---
title: "Dataframe Analysis"
author: "Barry"
date: "2/2/2022"
output: html_document
---

According to the World Health Organization (WHO) stroke is the 2nd leading cause of death globally, responsible for approximately 11% of total deaths.
This dataset is used to predict whether a patient is likely to get stroke based on the input parameters like gender, age, various diseases, and smoking status.

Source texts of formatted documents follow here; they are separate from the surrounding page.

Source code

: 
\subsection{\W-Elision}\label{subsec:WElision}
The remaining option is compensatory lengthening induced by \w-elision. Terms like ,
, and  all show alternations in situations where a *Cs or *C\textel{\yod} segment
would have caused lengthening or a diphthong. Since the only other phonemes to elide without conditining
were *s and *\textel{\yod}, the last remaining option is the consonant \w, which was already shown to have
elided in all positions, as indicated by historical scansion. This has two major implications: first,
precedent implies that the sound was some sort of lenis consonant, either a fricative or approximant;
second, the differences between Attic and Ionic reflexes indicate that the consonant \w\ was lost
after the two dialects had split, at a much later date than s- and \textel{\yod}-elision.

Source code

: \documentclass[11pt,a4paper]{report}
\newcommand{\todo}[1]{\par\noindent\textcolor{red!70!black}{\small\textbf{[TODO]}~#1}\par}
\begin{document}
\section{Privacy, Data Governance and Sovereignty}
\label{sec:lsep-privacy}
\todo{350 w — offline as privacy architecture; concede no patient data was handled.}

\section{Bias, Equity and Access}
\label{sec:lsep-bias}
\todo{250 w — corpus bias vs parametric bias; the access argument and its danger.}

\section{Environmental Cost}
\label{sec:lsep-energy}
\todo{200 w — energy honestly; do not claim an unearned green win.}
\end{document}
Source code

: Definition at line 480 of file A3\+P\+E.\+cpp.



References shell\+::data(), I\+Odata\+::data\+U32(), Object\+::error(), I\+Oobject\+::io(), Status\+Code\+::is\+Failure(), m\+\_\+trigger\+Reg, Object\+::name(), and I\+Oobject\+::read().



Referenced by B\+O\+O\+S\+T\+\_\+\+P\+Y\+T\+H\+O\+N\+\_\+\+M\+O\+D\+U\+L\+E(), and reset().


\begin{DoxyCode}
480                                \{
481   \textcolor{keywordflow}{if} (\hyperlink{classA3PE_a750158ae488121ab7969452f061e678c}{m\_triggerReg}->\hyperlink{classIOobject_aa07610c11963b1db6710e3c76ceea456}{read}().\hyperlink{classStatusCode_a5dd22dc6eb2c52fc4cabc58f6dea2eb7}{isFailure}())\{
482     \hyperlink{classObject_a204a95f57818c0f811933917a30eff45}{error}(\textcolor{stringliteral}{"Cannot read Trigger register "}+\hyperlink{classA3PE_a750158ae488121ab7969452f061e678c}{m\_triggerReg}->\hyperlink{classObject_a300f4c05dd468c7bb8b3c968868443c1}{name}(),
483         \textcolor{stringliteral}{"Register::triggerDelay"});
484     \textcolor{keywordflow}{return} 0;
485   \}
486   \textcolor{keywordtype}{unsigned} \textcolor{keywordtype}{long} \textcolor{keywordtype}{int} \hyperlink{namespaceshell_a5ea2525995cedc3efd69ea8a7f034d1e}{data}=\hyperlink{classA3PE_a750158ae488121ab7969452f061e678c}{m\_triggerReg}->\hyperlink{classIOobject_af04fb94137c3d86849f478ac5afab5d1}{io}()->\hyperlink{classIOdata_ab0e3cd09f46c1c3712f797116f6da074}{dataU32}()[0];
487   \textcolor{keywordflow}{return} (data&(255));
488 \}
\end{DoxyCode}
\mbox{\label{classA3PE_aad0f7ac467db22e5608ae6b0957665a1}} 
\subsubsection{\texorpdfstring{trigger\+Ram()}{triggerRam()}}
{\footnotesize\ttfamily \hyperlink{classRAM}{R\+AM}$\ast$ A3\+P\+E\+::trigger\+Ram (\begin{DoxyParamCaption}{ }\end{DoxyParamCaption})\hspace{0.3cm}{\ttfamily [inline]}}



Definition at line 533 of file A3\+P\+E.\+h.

Each row in the data provides relavant information about the patient:

Attribute Information
1) gender: "Male", "Female"
2) age: age of the patient
3) hypertension: No if the patient doesn't have hypertension, Yes if the patient has hypertension
4) heart_disease: No if the patient doesn't have any heart diseases, Yes if the patient has a heart disease
5) ever_married: "No" or "Yes"
6) work_type: "children", "Govt_jov", "Never_worked", "Private" or "Self-employed"
7) Residence_type: "Rural" or "Urban"
8) avg_glucose_level: average glucose level in blood
9) bmi: body mass index
10) smoking_status: "formerly smoked", "never smoked", "smokes" or "Unknown"*
11) stroke: Yes if the patient had a stroke and No if not

*Note: "Unknown" in smoking_status means that the information is unavailable for this patient

Please do not edit the code block below. For those interested, I am performing some basic cleaning on the dataset by 1. Removing the observation whose sex is not recorded (Other) 2. Setting the 'ID' column to rownames 3. Converting the character columns to factors.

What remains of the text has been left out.